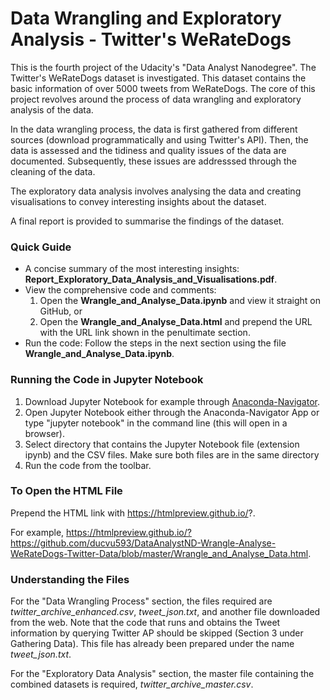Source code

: # Data Wrangling and Exploratory Analysis - Twitter's WeRateDogs
This is the fourth project of the Udacity's "Data Analyst Nanodegree". The Twitter's WeRateDogs dataset is investigated. This dataset contains the basic information of over 5000 tweets from WeRateDogs. The core of this project revolves around the process of data wrangling and exploratory analysis of the data. 

In the data wrangling process, the data is first gathered from different sources (download programmatically and using Twitter's API).
Then, the data is assessed and the tidiness and quality issues of the data are documented. 
Subsequently, these issues are addresssed through the cleaning of the data.

The exploratory data analysis involves analysing the data and creating visualisations to convey interesting insights about the dataset.

A final report is provided to summarise the findings of the dataset.

### Quick Guide

- A concise summary of the most interesting insights: **Report_Exploratory_Data_Analysis_and_Visualisations.pdf**. 
- View the comprehensive code and comments: 
    1. Open the **Wrangle_and_Analyse_Data.ipynb** and view it straight on GitHub, or
    2. Open the **Wrangle_and_Analyse_Data.html** and prepend the URL with the URL link shown in the penultimate section.
- Run the code: Follow the steps in the next section using the file **Wrangle_and_Analyse_Data.ipynb**.


### Running the Code in Jupyter Notebook 

1. Download Jupyter Notebook for example through [Anaconda-Navigator](https://docs.anaconda.com/anaconda/navigator/).
2. Open Jupyter Notebook either through the Anaconda-Navigator App or type "jupyter notebook" in the command line (this will open in a browser).
3. Select directory that contains the Jupyter Notebook file (extension ipynb) and the CSV files. Make sure both files are in the same directory
4. Run the code from the toolbar.

### To Open the HTML File

Prepend the HTML link with https://htmlpreview.github.io/?. 

For example, https://htmlpreview.github.io/?https://github.com/ducvu593/DataAnalystND-Wrangle-Analyse-WeRateDogs-Twitter-Data/blob/master/Wrangle_and_Analyse_Data.html.

### Understanding the Files

For the "Data Wrangling Process" section, the files required are *twitter_archive_enhanced.csv*, *tweet_json.txt*, and another file downloaded from the web. 
Note that the code that runs and obtains the Tweet information by querying Twitter AP should be skipped (Section 3 under Gathering Data). 
This file has already been prepared under the name *tweet_json.txt*.

For the "Exploratory Data Analysis" section, the master file containing the combined datasets is required, *twitter_archive_master.csv*.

**TASK TO CARRY OUT:** Your task is to transcribe, with no changes, only the lines of the listing above that lie between the line holding "2. Open Jupyter" and the line holding "This file has", inclusive.

**RESPONSE BELOW:**
2. Open Jupyter Notebook either through the Anaconda-Navigator App or type "jupyter notebook" in the command line (this will open in a browser).
3. Select directory that contains the Jupyter Notebook file (extension ipynb) and the CSV files. Make sure both files are in the same directory
4. Run the code from the toolbar.

### To Open the HTML File

Prepend the HTML link with https://htmlpreview.github.io/?. 

For example, https://htmlpreview.github.io/?https://github.com/ducvu593/DataAnalystND-Wrangle-Analyse-WeRateDogs-Twitter-Data/blob/master/Wrangle_and_Analyse_Data.html.

### Understanding the Files

For the "Data Wrangling Process" section, the files required are *twitter_archive_enhanced.csv*, *tweet_json.txt*, and another file downloaded from the web. 
Note that the code that runs and obtains the Tweet information by querying Twitter AP should be skipped (Section 3 under Gathering Data). 
This file has already been prepared under the name *tweet_json.txt*.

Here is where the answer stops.